● **Problem to work on**
Filter the records below and copy every line containing the word "Park".

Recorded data
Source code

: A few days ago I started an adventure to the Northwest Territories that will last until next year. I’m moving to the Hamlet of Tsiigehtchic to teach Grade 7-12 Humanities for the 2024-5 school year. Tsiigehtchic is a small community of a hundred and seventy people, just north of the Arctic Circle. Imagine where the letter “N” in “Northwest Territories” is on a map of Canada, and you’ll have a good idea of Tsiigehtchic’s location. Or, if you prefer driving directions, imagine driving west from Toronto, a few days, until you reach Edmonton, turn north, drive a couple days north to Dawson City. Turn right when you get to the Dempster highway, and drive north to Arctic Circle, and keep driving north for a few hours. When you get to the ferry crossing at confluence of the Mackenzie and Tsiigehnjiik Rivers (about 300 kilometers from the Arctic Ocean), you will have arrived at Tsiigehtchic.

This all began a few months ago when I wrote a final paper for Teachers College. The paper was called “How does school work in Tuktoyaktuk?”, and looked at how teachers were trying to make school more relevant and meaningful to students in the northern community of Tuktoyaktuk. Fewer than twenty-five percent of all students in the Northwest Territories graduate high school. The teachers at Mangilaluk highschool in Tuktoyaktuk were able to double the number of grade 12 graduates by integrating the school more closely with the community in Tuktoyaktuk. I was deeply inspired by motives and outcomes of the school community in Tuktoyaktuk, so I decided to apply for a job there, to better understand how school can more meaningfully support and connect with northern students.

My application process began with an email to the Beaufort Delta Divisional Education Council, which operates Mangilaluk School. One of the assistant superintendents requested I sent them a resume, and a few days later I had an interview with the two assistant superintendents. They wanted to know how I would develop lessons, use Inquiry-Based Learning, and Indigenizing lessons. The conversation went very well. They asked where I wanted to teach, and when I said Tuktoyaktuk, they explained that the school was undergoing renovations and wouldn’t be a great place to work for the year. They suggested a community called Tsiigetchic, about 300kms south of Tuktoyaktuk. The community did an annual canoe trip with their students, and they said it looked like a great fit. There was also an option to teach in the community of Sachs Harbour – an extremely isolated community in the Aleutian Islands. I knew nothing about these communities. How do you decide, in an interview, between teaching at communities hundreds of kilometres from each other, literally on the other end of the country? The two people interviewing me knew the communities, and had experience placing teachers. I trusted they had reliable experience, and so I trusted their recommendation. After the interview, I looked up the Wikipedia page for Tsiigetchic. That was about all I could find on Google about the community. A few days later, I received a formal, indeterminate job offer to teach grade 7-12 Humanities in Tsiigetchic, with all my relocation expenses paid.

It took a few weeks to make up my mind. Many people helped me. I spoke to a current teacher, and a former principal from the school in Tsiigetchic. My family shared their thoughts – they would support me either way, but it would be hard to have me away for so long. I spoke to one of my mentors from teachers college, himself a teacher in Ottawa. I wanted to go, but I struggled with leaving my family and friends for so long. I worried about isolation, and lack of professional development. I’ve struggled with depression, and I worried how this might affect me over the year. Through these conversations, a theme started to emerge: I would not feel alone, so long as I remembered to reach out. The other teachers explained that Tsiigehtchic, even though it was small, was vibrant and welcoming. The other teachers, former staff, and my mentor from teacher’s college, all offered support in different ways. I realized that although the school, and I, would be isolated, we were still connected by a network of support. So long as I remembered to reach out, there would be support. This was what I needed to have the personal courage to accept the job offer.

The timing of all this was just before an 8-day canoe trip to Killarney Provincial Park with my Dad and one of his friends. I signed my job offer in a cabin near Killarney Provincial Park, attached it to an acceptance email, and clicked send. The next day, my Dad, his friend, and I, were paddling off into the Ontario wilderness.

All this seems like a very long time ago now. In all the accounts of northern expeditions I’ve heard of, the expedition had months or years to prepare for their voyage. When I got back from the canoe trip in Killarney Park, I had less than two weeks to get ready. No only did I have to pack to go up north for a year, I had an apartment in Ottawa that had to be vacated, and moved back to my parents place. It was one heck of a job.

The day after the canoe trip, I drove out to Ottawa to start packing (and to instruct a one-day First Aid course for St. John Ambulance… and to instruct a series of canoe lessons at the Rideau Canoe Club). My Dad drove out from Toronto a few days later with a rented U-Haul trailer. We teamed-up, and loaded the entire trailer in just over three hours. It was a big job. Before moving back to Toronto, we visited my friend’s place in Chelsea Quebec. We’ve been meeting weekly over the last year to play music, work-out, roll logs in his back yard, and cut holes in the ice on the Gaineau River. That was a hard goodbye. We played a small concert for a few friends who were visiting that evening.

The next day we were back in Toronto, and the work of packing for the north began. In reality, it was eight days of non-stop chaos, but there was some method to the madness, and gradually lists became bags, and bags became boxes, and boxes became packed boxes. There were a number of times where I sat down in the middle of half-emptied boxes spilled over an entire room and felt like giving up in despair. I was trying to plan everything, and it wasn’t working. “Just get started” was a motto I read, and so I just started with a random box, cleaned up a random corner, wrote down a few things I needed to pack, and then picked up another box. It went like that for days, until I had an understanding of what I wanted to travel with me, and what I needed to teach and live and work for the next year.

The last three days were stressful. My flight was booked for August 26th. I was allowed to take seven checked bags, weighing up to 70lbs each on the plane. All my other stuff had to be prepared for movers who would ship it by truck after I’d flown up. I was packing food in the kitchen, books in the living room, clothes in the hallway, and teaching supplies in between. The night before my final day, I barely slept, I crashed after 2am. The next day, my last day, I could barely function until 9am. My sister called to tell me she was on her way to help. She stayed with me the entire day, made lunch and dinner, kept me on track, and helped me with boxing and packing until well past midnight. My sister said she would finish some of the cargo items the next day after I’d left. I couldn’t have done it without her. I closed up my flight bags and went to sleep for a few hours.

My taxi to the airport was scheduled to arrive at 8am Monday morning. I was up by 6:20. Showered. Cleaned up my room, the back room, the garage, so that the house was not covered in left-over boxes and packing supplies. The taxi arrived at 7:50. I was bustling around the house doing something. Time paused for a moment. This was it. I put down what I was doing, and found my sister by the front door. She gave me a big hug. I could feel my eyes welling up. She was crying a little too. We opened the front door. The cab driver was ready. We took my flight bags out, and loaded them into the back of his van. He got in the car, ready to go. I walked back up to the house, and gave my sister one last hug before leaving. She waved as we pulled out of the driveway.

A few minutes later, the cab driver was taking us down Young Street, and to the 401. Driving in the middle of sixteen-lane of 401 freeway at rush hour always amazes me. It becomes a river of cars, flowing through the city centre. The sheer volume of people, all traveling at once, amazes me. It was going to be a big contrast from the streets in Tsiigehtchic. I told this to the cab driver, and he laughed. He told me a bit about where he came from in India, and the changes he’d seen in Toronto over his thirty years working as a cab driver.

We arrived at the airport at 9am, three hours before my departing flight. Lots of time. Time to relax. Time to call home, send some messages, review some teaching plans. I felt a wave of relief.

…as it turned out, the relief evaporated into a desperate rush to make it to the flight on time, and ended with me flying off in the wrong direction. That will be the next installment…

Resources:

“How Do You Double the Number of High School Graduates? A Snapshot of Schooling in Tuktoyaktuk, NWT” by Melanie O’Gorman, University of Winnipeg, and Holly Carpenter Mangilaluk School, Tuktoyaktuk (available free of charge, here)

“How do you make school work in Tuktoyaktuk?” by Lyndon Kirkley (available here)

● **Answer box**
The timing of all this was just before an 8-day canoe trip to Killarney Provincial Park with my Dad and one of his friends. I signed my job offer in a cabin near Killarney Provincial Park, attached it to an acceptance email, and clicked send. The next day, my Dad, his friend, and I, were paddling off into the Ontario wilderness.
All this seems like a very long time ago now. In all the accounts of northern expeditions I’ve heard of, the expedition had months or years to prepare for their voyage. When I got back from the canoe trip in Killarney Park, I had less than two weeks to get ready. No only did I have to pack to go up north for a year, I had an apartment in Ottawa that had to be vacated, and moved back to my parents place. It was one heck of a job.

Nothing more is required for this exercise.